EL education determines high-quality work through the lens of authenticity, craftsmanship, and complexity. When planning the first-grade bird module, we kept these three attributes in mind. As a school we really wanted to focus on bringing the authenticity piece to the forefront, specifically, incorporating fieldwork, local experts, and service learning with students. These three facets truly bring to life work from the classroom because student’s work has a purpose. Our students meet with local experts who study or work in the specific field students are learning. They visit local spots connected to their academic content and produce an artifact that has a purpose in the outside world.
Once our first graders finished their first unit on birds’ physical characteristics and behaviors, they were excited and energized about what they would be learning next. We invited a local bird expert, Mr. Anderson, who is the father of our beloved social worker—Mr. Anderson, to teach us about what he knows about the ins and outs of birds. He visited our first-grade classroom and shared photographs of birds he has seen on his travels throughout the world. Students viewed real-life images of birds that they have studied for months. They asked Mr. Anderson interesting questions that only a bird aficionado could answer and were so excited to share their knowledge about what they had learned with him. Watching our students get so enthusiastic about recognizing a bird in a photograph and seeing 100% of the Crew raising their hand to answer a question about a bird that Mr. Anderson posed, was truly magical!

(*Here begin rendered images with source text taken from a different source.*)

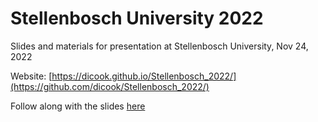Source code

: # Stellenbosch University 2022

Slides and materials for presentation at Stellenbosch University, Nov 24, 2022

Website: [https://dicook.github.io/Stellenbosch_2022/](https://github.com/dicook/Stellenbosch_2022/)

Follow along with the slides [here](https://www.dicook.org/files/stellenbosch_2022/slides#/title-slide)
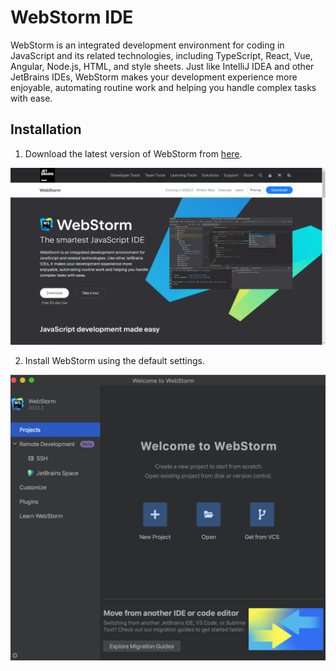 # WebStorm IDE

 WebStorm is an integrated development environment for coding in JavaScript and its related technologies, including TypeScript, React, Vue, Angular, Node.js, HTML, and style sheets. Just like IntelliJ IDEA and other JetBrains IDEs, WebStorm makes your development experience more enjoyable, automating routine work and helping you handle complex tasks with ease.

## Installation

1. Download the latest version of WebStorm from [here](https://www.jetbrains.com/webstorm/download/#section=windows).

![download page](images\WebStorm\wsDN.png)


2. Install WebStorm using the default settings.

![WebStorm welcome page](images\WebStorm\ws_welcomeScreen.png)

The fieldwork first grade went on is directly connected with what we are learning in the classroom. The purpose of our visit was to observe local birds in their natural habitat and understand different ways we can take care of birds. The experience of going on fieldwork to gather information with so much background knowledge is empowering and thought-provoking. Students put their knowledge to the test by “showing off” what they learned about birds. We invited Mr. Anderson to join us on our fieldwork to Kensington Nature Center, a park he knows well, to help us notice, observe, and learn even more birds! This fieldwork allowed students to take off their “student hat” and put on their “research hat”. They took observational notes and wrote specific interview questions. This research stimulated our thinking for our final product and helped us answer our guiding question—how can we take care of birds to help them live and grow?
Using the information and experience gained through our expert, fieldwork, and classroom learning we created a final product to benefit birds in our community. Students used the research of local birds and work in expert groups to design and create a bird feeder with specific characteristics to appeal for their local Michigan bird. Each bird feeder included a high-quality scientific drawing of their local bird and include a convincing paragraph for a local business explaining why they should put the bird feeder outside of their place of work. Students also justified why the design of their bird feeder is best for the features of their specific bird. First graders planned, created, and revised their design using Legos! We also asked Mr. Anderson to use his expertise and give feedback and critique on our final products. Our final product mirrored a real-world format and served a real community need! It’s a win-win for the kids, the community, and the birds!